Phase 4: ML Internals & Optimization
You must understand the mechanics of the models you're optimizing.
This phase isn't about inventing new architectures. It's about understanding the existing ones deeply enough to optimize them at the infrastructure level.
- Quantization — Converting 32-bit weights to 8-bit or 4-bit with minimal quality loss. GPTQ, AWQ, GGUF K-quants.
- Inference optimization — Continuous batching, speculative decoding, PagedAttention.
- The Rust GPU frontier —
wgpu,burn, andcandle. Where Rust fits in the future of AI infrastructure.
Lessons
- The Math Behind Quantization: FP32 to INT4 — How quantization works at the bit level. Group quantization and why K-quants allocate precision non-uniformly.
- Quantizing Llama-3: The Precision-Performance Tradeoff — Full walkthrough with llama.cpp. Perplexity vs. speed vs. VRAM at every quant level.
- Building GPU Compute in Rust: The Frontier — Exploring the Rust GPU ecosystem and where it fits in AI infrastructure.

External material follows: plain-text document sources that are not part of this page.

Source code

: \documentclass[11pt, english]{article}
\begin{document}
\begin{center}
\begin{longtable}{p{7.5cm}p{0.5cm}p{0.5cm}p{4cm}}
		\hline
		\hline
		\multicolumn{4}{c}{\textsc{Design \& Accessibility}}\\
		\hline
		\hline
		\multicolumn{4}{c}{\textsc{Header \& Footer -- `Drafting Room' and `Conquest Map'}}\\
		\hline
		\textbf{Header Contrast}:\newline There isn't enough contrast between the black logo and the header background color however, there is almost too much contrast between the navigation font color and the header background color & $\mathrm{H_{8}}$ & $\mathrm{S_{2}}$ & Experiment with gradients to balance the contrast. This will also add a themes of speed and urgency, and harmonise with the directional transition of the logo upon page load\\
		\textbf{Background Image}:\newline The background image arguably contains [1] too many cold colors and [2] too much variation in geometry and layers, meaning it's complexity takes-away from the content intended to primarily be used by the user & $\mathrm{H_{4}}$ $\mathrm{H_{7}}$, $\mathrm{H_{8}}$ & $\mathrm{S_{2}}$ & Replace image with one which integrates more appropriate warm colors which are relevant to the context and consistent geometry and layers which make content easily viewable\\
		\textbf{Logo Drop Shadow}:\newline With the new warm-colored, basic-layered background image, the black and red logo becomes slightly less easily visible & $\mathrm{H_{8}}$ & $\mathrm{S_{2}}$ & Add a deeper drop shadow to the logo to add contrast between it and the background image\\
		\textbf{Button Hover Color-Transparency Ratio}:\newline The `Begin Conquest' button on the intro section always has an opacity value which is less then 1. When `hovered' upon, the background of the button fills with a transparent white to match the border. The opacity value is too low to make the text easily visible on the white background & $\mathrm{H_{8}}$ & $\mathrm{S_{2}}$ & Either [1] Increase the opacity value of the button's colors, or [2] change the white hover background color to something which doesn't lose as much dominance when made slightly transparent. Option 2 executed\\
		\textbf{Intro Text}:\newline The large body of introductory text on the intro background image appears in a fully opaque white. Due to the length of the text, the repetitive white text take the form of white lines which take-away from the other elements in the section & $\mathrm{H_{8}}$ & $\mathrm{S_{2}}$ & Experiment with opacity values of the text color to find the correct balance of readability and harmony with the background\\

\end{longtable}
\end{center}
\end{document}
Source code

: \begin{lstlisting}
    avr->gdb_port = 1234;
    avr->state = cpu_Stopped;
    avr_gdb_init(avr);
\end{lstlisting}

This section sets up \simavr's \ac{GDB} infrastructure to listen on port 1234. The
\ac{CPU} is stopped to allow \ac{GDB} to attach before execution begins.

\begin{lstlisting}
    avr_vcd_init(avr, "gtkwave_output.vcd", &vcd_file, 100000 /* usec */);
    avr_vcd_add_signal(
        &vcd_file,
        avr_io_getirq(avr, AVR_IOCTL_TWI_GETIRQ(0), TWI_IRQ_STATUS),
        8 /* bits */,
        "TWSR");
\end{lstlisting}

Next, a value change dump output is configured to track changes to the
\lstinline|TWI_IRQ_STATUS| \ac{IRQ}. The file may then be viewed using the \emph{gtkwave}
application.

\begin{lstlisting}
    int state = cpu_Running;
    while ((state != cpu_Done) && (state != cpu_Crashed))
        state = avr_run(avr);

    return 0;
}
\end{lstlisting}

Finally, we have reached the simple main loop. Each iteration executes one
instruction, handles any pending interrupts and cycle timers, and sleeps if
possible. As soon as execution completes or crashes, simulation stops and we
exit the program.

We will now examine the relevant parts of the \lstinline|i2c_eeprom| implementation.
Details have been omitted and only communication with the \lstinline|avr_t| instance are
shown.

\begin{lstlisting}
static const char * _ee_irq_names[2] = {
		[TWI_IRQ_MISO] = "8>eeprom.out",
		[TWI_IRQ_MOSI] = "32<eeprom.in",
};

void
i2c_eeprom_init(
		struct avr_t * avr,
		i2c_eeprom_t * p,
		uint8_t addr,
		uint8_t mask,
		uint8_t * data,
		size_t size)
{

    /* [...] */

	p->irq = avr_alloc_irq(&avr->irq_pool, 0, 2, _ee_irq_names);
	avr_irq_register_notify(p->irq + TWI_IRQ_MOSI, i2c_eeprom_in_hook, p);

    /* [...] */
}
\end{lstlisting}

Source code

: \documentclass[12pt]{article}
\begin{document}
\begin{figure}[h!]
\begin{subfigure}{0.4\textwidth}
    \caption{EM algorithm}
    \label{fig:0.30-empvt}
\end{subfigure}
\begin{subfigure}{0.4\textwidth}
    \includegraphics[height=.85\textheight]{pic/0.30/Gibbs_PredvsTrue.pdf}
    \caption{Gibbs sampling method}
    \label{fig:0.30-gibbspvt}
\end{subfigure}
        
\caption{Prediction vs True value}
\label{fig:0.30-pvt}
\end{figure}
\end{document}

The Meta-Skill: Reading Code
The repos that taught me the most:
| Repo | What It Teaches |
|---|---|
| karpathy/llm.c | GPT-2 training in C/CUDA. The single best CUDA learning resource. |
| NVIDIA/cutlass | How NVIDIA thinks about matrix multiplication at the hardware level. |
| triton-lang/triton | The compiler that makes GPU programming accessible. |
| Dao-AILab/flash-attention | The most impactful optimization in modern LLMs. |
| ggml-org/llama.cpp | Quantization, inference optimization, runs on everything. |
| NVIDIA/Megatron-LM | How to split a model across 1,000 machines. |
| vllm-project/vllm | Production inference: PagedAttention, continuous batching. |
Who This Is For
This curriculum is for engineers who are already comfortable building software and want to go deeper:
- Proficiency in at least one systems language (C++, Rust, or C)
- Basic understanding of linear algebra (matrix multiplication, dot products)
- Familiarity with PyTorch or similar frameworks
- Access to a GPU (cloud instances like RunPod work fine)
What's Next
Each lesson comes with full code, benchmarks, and the mistakes I made along the way. Start with Phase 1. Write the code. Run the benchmarks. Read the repos. The rest follows.